Kita lupa bahwa sumber kelelahan utama sering kali ada di dalam diri kita, bukan di luar. Pergi ke tempat jauh mungkin bisa memberikan distraksi sesaat, tapi tidak menyelesaikan akar masalah jika kita tidak belajar cara beristirahat dengan benar di tengah rutinitas harian.
Kekuatan Sakti di Balik Bantal
Di tengah hiruk pikuk tren healing modern, ada satu solusi kuno yang terbukti ampuh dan gratis. Solusi itu tidak memerlukan tiket pesawat maupun sepatu gunung. Cukup bantal, sofa, atau bahkan kursi kerja yang sedikit nyaman: tidur siang.
Reset Otak dalam 20 Menit
Tidur siang singkat, atau yang populer disebut "power nap", bukanlah tanda kemalasan. Ini adalah mekanisme biologis yang luar biasa untuk mereset sistem tubuh kita. Cukup 20-30 menit, keajaiban bisa terjadi.
Saat kita tidur siang, tubuh akan menurunkan produksi kortisol, hormon stres yang membuat kita tegang dan cemas. Pada saat yang sama, otak membersihkan "sampah" adenosin yang menumpuk dan menyebabkan rasa kantuk. Hasilnya, saat bangun, pikiran terasa lebih jernih, fokus meningkat, dan suasana hati menjadi lebih baik. Ini seperti menekan tombol restart pada komputer yang mulai melambat.
Ritual Tidur Siang Modern
Mengintegrasikan tidur siang ke dalam rutinitas modern memang butuh sedikit strategi. Carilah waktu yang tepat, biasanya setelah makan siang saat energi tubuh secara alami menurun. Tidak perlu kasur empuk; sudut ruangan yang tenang atau bahkan mobil di parkiran sudah cukup.

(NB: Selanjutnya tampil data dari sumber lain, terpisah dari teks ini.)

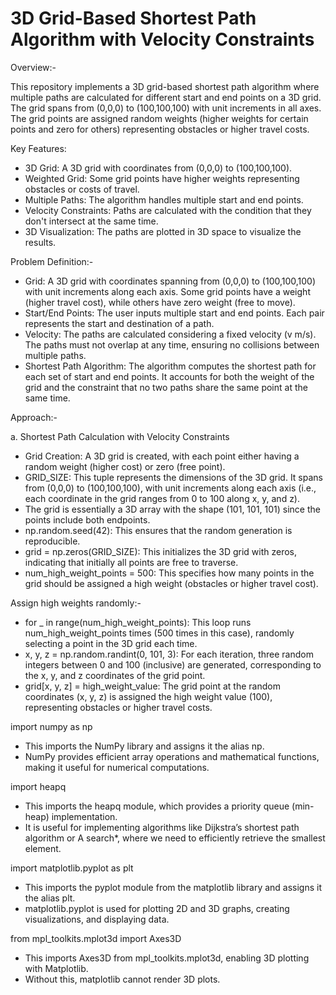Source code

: # 3D Grid-Based Shortest Path Algorithm with Velocity Constraints

Overview:-

This repository implements a 3D grid-based shortest path algorithm where multiple paths are calculated for different start and end points on a 3D grid. The grid spans from (0,0,0) to (100,100,100) with unit increments in all axes. The grid points are assigned random weights (higher weights for certain points and zero for others) representing obstacles or higher travel costs.

Key Features:

* 3D Grid: A 3D grid with coordinates from (0,0,0) to (100,100,100).
* Weighted Grid: Some grid points have higher weights representing obstacles or costs of travel.
* Multiple Paths: The algorithm handles multiple start and end points.
* Velocity Constraints: Paths are calculated with the condition that they don't intersect at the same time.
* 3D Visualization: The paths are plotted in 3D space to visualize the results.

Problem Definition:-

* Grid: A 3D grid with coordinates spanning from (0,0,0) to (100,100,100) with unit increments along each axis. Some grid points have a weight (higher travel cost), while others have zero weight (free to move).
* Start/End Points: The user inputs multiple start and end points. Each pair represents the start and destination of a path.
* Velocity: The paths are calculated considering a fixed velocity (v m/s). The paths must not overlap at any time, ensuring no collisions between multiple paths.
* Shortest Path Algorithm: The algorithm computes the shortest path for each set of start and end points. It accounts for both the weight of the grid and the constraint that no two paths share the same point at the same time.


Approach:- 

a. Shortest Path Calculation with Velocity Constraints

* Grid Creation: A 3D grid is created, with each point either having a random weight (higher cost) or zero (free point).
* GRID_SIZE: This tuple represents the dimensions of the 3D grid. It spans from (0,0,0) to (100,100,100), with unit increments along each axis (i.e., each coordinate in the grid ranges from 0 to 100 along x, y, and z).
* The grid is essentially a 3D array with the shape (101, 101, 101) since the points include both endpoints.
* np.random.seed(42): This ensures that the random generation is reproducible.
* grid = np.zeros(GRID_SIZE): This initializes the 3D grid with zeros, indicating that initially all points are free to traverse.
* num_high_weight_points = 500: This specifies how many points in the grid should be assigned a high weight (obstacles or higher travel cost).

Assign high weights randomly:-

* for _ in range(num_high_weight_points): This loop runs num_high_weight_points times (500 times in this case), randomly selecting a point in the 3D grid each time.
* x, y, z = np.random.randint(0, 101, 3): For each iteration, three random integers between 0 and 100 (inclusive) are generated, corresponding to the x, y, and z coordinates of the grid point.
* grid[x, y, z] = high_weight_value: The grid point at the random coordinates (x, y, z) is assigned the high weight value (100), representing obstacles or higher travel costs.



import numpy as np

* This imports the NumPy library and assigns it the alias np.
* NumPy provides efficient array operations and mathematical functions, making it useful for numerical computations.
  
import heapq

* This imports the heapq module, which provides a priority queue (min-heap) implementation.
* It is useful for implementing algorithms like Dijkstra’s shortest path algorithm or A search*, where we need to efficiently retrieve the smallest element.

  
import matplotlib.pyplot as plt

* This imports the pyplot module from the matplotlib library and assigns it the alias plt.
* matplotlib.pyplot is used for plotting 2D and 3D graphs, creating visualizations, and displaying data.

  
from mpl_toolkits.mplot3d import Axes3D

* This imports Axes3D from mpl_toolkits.mplot3d, enabling 3D plotting with Matplotlib.
* Without this, matplotlib cannot render 3D plots.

Kuncinya adalah durasi. Pasang alarm selama 20-30 menit agar tidak masuk ke fase tidur dalam (deep sleep) yang bisa membuat kita pusing saat bangun. Anggap saja ini adalah sesi meditasi horizontal yang memberikan manfaat instan bagi produktivitas dan kesehatan mental Anda.
Rina akhirnya mematikan notifikasi ponselnya. Ia menyandarkan kepalanya di kursi kerja, memejamkan mata, dan memasang alarm 25 menit. Tidak ada gunung, tidak ada pantai, hanya hening di ruang kerjanya.
Saat alarm berbunyi, ia merasa seperti manusia baru. Angka-angka di spreadsheet tidak lagi terlihat mengintimidasi. Ternyata, untuk "sembuh", ia tidak perlu pergi ke mana-mana. Kadang, perjalanan penyembuhan terbaik hanya sejauh beberapa jengkal menuju bantal terdekat.